The Veil Is Thin

This is the time of year when the veil between the living and the dead, the physical and the non-physical, is thin,  though perhaps if we consider within us cells are constantly dividing and dying, this is always true, but it feels so much more clear with the increasing darkness, and here, for me today, rain.  The hills return to green. 

I’ve lit candles for this day, the honoring of those who’ve passed.  I feel them gather in one embrace, gather close as I pause to honor expansion and embrace.

Today I read this short story by Stephen Crane, An Episode of War.

May it be a reminder of turning these darkening days toward compassion, connection, and peace.

https://americanliterature.com/author/stephen-crane/short-story/an-episode-of-war

By the Bay

Memorial Day Weekend

I’m reading “We Came, We Saw, We Left: A Family Gap Year” where a family of five travels together for a year.  I’m paused now where they are in Stone Town, the capital city of Zanzibar and a World Heritage site.  When they visit the small museum, they learn that slavery created this cross-cultural outpost.  

“Slaves were captured in the interior of Africa, brought to Zanzibar, and then exported to the rest of the world.”

“At the height of the slave trade, sixty thousand humans were trafficked through Zanzibar every year.”

“The exhibit that packed the most emotional punch was on the lawn outside: a full-scale sculpture of several women with chains around their necks looking up from a pit in the ground.”
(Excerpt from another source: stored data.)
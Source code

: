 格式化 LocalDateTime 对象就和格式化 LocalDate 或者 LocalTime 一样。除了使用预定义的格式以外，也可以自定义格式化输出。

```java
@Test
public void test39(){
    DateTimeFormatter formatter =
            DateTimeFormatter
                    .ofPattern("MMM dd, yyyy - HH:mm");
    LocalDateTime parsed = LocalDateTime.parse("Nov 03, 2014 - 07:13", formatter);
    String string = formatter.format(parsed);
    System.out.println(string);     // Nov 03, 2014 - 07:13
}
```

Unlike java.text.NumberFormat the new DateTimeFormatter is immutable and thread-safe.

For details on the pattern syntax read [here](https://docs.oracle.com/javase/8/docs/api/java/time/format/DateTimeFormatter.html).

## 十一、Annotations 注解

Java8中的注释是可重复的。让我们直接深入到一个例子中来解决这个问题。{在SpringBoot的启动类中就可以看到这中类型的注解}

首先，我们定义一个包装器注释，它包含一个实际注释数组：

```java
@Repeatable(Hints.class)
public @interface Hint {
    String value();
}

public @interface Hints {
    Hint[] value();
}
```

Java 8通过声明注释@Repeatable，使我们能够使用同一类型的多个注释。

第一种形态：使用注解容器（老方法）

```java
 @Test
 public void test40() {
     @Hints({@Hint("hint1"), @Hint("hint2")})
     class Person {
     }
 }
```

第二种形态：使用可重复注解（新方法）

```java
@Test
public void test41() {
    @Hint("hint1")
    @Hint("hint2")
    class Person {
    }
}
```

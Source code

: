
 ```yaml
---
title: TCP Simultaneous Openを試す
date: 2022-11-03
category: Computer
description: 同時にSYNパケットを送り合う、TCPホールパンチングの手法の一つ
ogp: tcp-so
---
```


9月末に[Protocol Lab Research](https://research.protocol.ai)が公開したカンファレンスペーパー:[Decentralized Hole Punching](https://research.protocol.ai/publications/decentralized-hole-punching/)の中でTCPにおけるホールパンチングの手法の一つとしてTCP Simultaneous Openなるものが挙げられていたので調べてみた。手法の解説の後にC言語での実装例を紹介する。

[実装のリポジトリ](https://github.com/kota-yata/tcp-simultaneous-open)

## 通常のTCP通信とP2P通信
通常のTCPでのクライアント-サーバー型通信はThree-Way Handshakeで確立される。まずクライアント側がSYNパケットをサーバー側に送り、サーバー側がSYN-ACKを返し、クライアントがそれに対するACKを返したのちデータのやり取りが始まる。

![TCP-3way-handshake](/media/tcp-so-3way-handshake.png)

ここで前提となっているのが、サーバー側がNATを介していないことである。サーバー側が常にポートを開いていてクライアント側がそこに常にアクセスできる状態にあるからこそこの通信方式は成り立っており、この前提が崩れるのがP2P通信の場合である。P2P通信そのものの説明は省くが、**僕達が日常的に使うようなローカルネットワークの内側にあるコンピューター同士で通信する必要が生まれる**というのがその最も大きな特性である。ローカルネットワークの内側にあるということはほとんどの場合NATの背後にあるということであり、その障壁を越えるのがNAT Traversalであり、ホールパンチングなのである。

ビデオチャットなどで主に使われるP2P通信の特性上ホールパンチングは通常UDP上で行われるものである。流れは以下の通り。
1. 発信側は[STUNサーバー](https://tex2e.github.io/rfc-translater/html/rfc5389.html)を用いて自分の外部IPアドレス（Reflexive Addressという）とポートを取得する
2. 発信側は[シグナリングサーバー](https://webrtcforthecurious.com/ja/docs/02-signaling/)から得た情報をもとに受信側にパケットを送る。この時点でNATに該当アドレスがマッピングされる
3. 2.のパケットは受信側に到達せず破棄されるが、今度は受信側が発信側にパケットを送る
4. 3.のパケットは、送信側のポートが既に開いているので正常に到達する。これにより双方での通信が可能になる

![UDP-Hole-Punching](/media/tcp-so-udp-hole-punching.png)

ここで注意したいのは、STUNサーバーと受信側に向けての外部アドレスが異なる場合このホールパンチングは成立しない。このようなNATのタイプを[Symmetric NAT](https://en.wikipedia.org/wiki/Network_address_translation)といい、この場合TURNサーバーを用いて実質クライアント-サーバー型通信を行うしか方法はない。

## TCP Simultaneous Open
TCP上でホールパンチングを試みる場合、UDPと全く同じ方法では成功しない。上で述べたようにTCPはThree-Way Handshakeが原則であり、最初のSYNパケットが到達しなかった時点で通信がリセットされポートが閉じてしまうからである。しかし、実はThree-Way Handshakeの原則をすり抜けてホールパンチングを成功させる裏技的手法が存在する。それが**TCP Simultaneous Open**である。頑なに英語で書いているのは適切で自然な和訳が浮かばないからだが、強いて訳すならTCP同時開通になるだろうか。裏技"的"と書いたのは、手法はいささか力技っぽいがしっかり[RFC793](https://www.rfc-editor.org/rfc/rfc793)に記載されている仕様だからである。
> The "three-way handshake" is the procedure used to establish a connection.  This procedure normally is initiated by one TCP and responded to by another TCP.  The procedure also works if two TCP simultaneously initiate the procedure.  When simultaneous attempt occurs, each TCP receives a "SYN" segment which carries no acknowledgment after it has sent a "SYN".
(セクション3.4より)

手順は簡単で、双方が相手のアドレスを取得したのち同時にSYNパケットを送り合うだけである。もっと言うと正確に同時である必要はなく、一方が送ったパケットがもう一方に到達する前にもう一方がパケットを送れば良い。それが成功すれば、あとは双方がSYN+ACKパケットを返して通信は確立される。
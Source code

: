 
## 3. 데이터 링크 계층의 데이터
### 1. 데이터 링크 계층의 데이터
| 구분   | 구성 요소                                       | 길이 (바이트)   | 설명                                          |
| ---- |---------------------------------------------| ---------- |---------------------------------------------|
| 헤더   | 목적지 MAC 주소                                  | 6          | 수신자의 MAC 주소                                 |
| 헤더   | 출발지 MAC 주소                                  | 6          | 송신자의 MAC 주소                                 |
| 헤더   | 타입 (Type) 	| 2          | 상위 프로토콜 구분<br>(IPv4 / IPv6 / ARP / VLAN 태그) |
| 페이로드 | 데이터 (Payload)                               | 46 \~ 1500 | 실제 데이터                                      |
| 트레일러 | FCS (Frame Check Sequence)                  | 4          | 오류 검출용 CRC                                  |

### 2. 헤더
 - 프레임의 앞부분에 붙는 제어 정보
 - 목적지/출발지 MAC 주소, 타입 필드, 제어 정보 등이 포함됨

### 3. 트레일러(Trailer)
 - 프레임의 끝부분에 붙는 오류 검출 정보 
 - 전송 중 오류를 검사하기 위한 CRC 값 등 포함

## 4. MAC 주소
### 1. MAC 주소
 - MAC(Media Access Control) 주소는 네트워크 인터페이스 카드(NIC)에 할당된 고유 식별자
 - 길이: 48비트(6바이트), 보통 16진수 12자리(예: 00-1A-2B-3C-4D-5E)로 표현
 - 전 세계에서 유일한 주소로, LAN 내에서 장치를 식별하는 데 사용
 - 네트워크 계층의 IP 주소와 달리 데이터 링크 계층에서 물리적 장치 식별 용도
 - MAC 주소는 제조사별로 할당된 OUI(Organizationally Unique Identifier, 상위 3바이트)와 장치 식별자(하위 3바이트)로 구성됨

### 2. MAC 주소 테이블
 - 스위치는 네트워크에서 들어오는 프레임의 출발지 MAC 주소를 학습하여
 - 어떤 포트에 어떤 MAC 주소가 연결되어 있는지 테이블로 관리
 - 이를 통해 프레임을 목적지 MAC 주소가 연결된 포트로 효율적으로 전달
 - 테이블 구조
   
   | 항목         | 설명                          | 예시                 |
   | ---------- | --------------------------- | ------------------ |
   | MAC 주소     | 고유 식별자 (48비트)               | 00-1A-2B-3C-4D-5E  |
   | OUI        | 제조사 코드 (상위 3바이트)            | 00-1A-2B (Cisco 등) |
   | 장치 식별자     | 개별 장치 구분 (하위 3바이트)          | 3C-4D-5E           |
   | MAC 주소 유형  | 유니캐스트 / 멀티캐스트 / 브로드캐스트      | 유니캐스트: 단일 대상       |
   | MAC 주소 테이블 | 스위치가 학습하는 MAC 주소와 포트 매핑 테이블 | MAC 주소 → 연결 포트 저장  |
I had to stop reading to absorb unimaginable numbers and pain.

I always find this an odd weekend to navigate.  It began as a way to commemorate the sacrifices of Civil War soldiers.  

On May 30, 1868, at Arlington National Cemetery James A. Garfield said: 

“We do not know one promise these men made, one pledge they gave, one word they spoke; but we do know they summed up and perfected, by one supreme act, the highest virtues of men and citizens. For love of country they accepted death, and thus resolved all doubts, and made immortal their patriotism and their virtue.”

After he spoke, 5,000 participants helped to decorate the graves of the more than 20,000 Union and Confederate soldiers who are buried there. After World War I, Memorial Day was established as a national holiday to honor all those who’ve died in American wars. It’s a weekend to remember as we move forward to change.

Look for the Gull skimming the waves

Still Honoring Mother’s Day

We have a day to honor mothers and one for fathers and yet I sit here today feeling enveloped by my mother who passed away in February 2005.  She is here with me, in me, with her sweet smile and desire always for peace.  

I used to think she should be stronger in judgment, or what I preferred to call discernment, but now I understand.  There is a place of letting go, of gentle strength, the Mr. Rogers type of strength.

I revel in her knowing these words of Nipun Mehta.  

Surrender isn’t a sacrifice of the known but rather a celebration of the infinite.

There are many cars on the train we are on, and we can’t see and seam them all at one time but my mother is here.